[[ Data for analysis open ]]

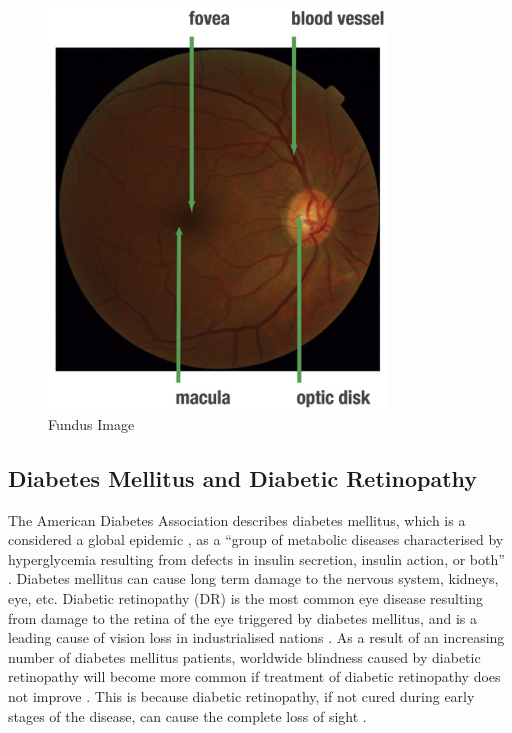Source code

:\begin{figure}[t]
\centering
\includegraphics[width=0.8\textwidth]{Figures/fundus_photography_anatomical}
\caption{Fundus Image \citep[from][]{mookiah2015application}}
\label{fundusPhotoRetina}
\end{figure}


\subsection{Diabetes Mellitus and Diabetic Retinopathy}
The American Diabetes Association describes diabetes mellitus, which is a considered a global epidemic \citep{falt2012modern}, as a ``group of metabolic diseases characterised by hyperglycemia resulting from defects in insulin secretion, insulin action, or both'' \citep{national1979classification}. Diabetes mellitus can cause long term damage to the nervous system, kidneys, eye, etc. Diabetic retinopathy (DR) is the most common eye disease resulting from damage to the retina of the eye triggered by diabetes mellitus, and is a leading cause of vision loss in industrialised nations \citep{antal2014ensemble, stitt2013advances}. As a result of an increasing number of diabetes mellitus patients, worldwide blindness caused by diabetic retinopathy will become more common if treatment of diabetic retinopathy does not improve \citep{wilkinson2003proposed}. This is because diabetic retinopathy, if not cured during early stages of the disease, can cause the complete loss of sight \citep{rocha2011points}.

[[ Data for analysis closed ]]

Work to be completed:
Every line of the listing is to be repeated exactly, and the pictures are to be dropped.

Reply to the task:
Source code

:\begin{figure}[t]
\centering
\includegraphics[width=0.8\textwidth]{Figures/fundus_photography_anatomical}
\caption{Fundus Image \citep[from][]{mookiah2015application}}
\label{fundusPhotoRetina}
\end{figure}


\subsection{Diabetes Mellitus and Diabetic Retinopathy}
The American Diabetes Association describes diabetes mellitus, which is a considered a global epidemic \citep{falt2012modern}, as a ``group of metabolic diseases characterised by hyperglycemia resulting from defects in insulin secretion, insulin action, or both'' \citep{national1979classification}. Diabetes mellitus can cause long term damage to the nervous system, kidneys, eye, etc. Diabetic retinopathy (DR) is the most common eye disease resulting from damage to the retina of the eye triggered by diabetes mellitus, and is a leading cause of vision loss in industrialised nations \citep{antal2014ensemble, stitt2013advances}. As a result of an increasing number of diabetes mellitus patients, worldwide blindness caused by diabetic retinopathy will become more common if treatment of diabetic retinopathy does not improve \citep{wilkinson2003proposed}. This is because diabetic retinopathy, if not cured during early stages of the disease, can cause the complete loss of sight \citep{rocha2011points}.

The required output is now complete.